The main aim of the European Commission’s ‘Your future. Your choice’ campaign is to educate and empower citizens on four key consumer topics …
Climate change and economic instability have made our way of life unsustainable and put the future at risk, but we can protect the environment and the economy with the choices we make.
The EU empowers consumers to be the driver of green transition by encouraging more ‘circular’ products, promoting repair and fighting greenwashing. The EU also ensures that sustainable products are available to consumers on the EU market and they have better information to make an informed choice.
Tip and tricks on how to consume sustainably:
- Think twice before shopping, and consider shopping second-hand. Do not buy a new smart phone when your current one is still functioning.
- Make sure your purchases have environmental benefits. For example, check if they have the EU Ecolabel.
- Check sustainability labels in general. Knowing how to read them or what they mean protects you from incorrect claims on the product packs.
- Cycle, walk or take public transport instead of going by car or plane. 2021 is the European Year of Rail!
- Ensure less waste. When you throw away food, you are wasting natural resources and money. Consider repairing a broken product instead of buying a new one.
You need to be aware of financial risks and opportunities, to make informed choices and to know where to go for help. Make sure you are well-informed about your consumer rights and you develop your skill set to manage your income and improve your financial well-being.
Tips and trick on how to manage your finances:
- Think carefully about whether you need a financial product (credit, investment, insurance) that could be risky, expensive or represent a long-term engagement.
- Ask for advice from an independent advisor if you do not understand an offer.
- Read carefully the pre-contractual information and try to compare offers from different providers.
- Make sure you know your rights. For instance, if you purchase financial services online, you have a 14-day right of withdrawal thanks to existing EU consumer legislation.
Data protection is about making sure that you are in control of how organisations treat data about you. It requires organisations to have a good reason why they process your data, to be transparent about what they do, and to do it in a secure way.
Tips and trick on how to protect your data
- No means no. If controllers ask you for your consent, it has to be free, specific and informed. For example, pre-ticked boxes and overly broad terms do not count.
- You can revoke your consent if you change your mind and this must be as easy as giving it in the first place.
- You can access your personal data that organisations hold about you, for free. If you find out it is wrong, you can have it corrected. If you find out that is unlawfully stored, you can have it deleted.
- You have the right to data portability in some cases, such as moving to a new service provider.
- You can reach out to a data protection authority in your country if you have an issue with how organisations treat your personal data.
Products from all over the world, delivered to our door in a few clicks – that’s the advantage of online shopping. The internet has many uses and great potential for abuse. You need be on high alert when shopping online, and aware of the rules companies need to comply with.
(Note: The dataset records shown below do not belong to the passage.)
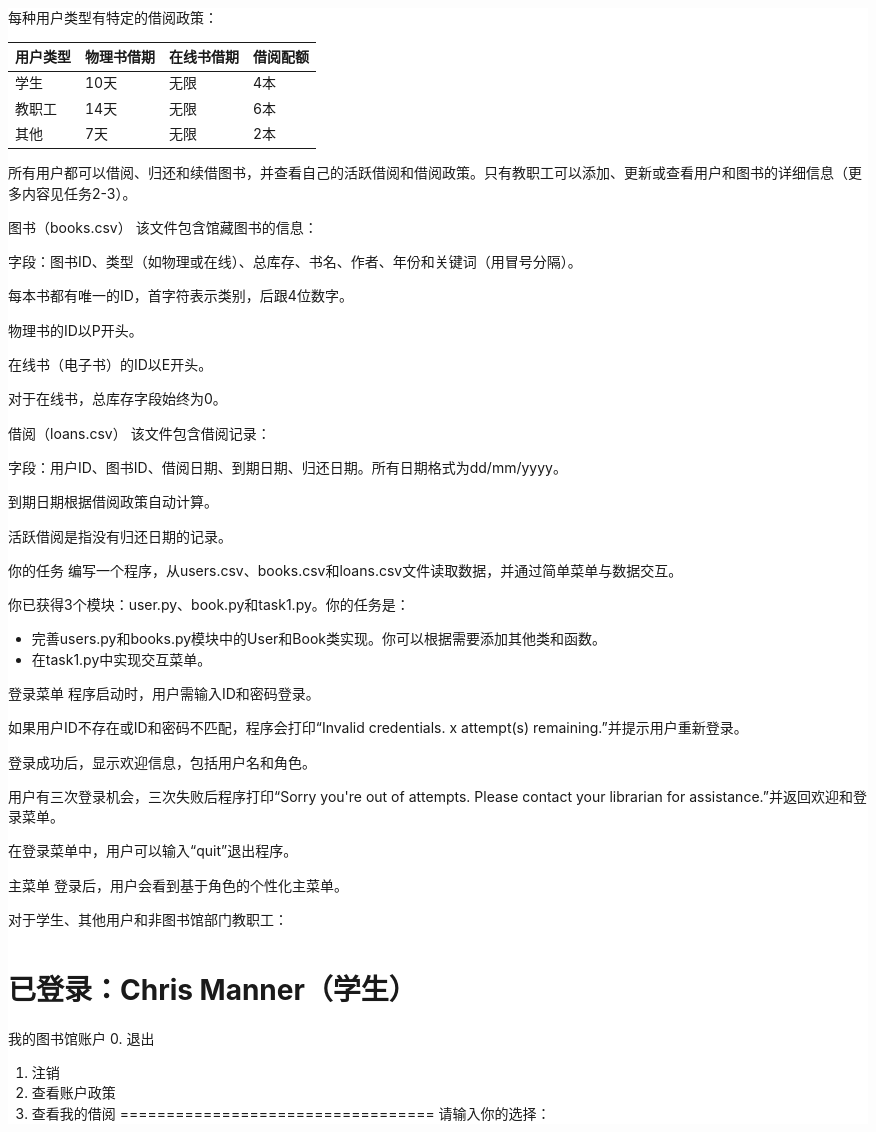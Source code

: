 每种用户类型有特定的借阅政策：

| 用户类型 | 物理书借期 | 在线书借期 | 借阅配额 |
|----------|-----------|-----------|----------|
| 学生     | 10天      | 无限      | 4本      |
| 教职工   | 14天      | 无限      | 6本      |
| 其他     | 7天       | 无限      | 2本      |

所有用户都可以借阅、归还和续借图书，并查看自己的活跃借阅和借阅政策。只有教职工可以添加、更新或查看用户和图书的详细信息（更多内容见任务2-3）。

图书（books.csv）
该文件包含馆藏图书的信息：

字段：图书ID、类型（如物理或在线）、总库存、书名、作者、年份和关键词（用冒号分隔）。

每本书都有唯一的ID，首字符表示类别，后跟4位数字。

物理书的ID以P开头。

在线书（电子书）的ID以E开头。

对于在线书，总库存字段始终为0。

借阅（loans.csv）
该文件包含借阅记录：

字段：用户ID、图书ID、借阅日期、到期日期、归还日期。所有日期格式为dd/mm/yyyy。

到期日期根据借阅政策自动计算。

活跃借阅是指没有归还日期的记录。

你的任务
编写一个程序，从users.csv、books.csv和loans.csv文件读取数据，并通过简单菜单与数据交互。

你已获得3个模块：user.py、book.py和task1.py。你的任务是：
- 完善users.py和books.py模块中的User和Book类实现。你可以根据需要添加其他类和函数。
- 在task1.py中实现交互菜单。

登录菜单
程序启动时，用户需输入ID和密码登录。

如果用户ID不存在或ID和密码不匹配，程序会打印“Invalid credentials. x attempt(s) remaining.”并提示用户重新登录。

登录成功后，显示欢迎信息，包括用户名和角色。

用户有三次登录机会，三次失败后程序打印“Sorry you're out of attempts. Please contact your librarian for assistance.”并返回欢迎和登录菜单。

在登录菜单中，用户可以输入“quit”退出程序。

主菜单
登录后，用户会看到基于角色的个性化主菜单。

对于学生、其他用户和非图书馆部门教职工：

已登录：Chris Manner（学生）
==================================
我的图书馆账户
0. 退出
1. 注销
2. 查看账户政策
3. 查看我的借阅
==================================
请输入你的选择：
Tips and tricks on how to stay safe online
- Consider shopping elsewhere if traders do not provide their identity and contact details.
- Avoid falling into a trap and be aware of pressure selling techniques such as:
- products advertised as a “unique opportunity”
- claims that a product is the “only product offering effective protection”, the “only testing kit for home use” or sold at “the lowest price on the market”;
- scarcity claims such as “only available today” or “sell out fast”.
- Read web addresses and page titles carefully, and avoid using pages with systematic misspellings. These are frequently used to avoid detection by website operators’ algorithms.
- Check if the products have precise and understandable text descriptions.
- Report unsupported or dubious offers. Use the reporting tools provided by the platform operator or contact the competent national authorities or consumer organisations in your country.
- Make sure you know your consumer rights.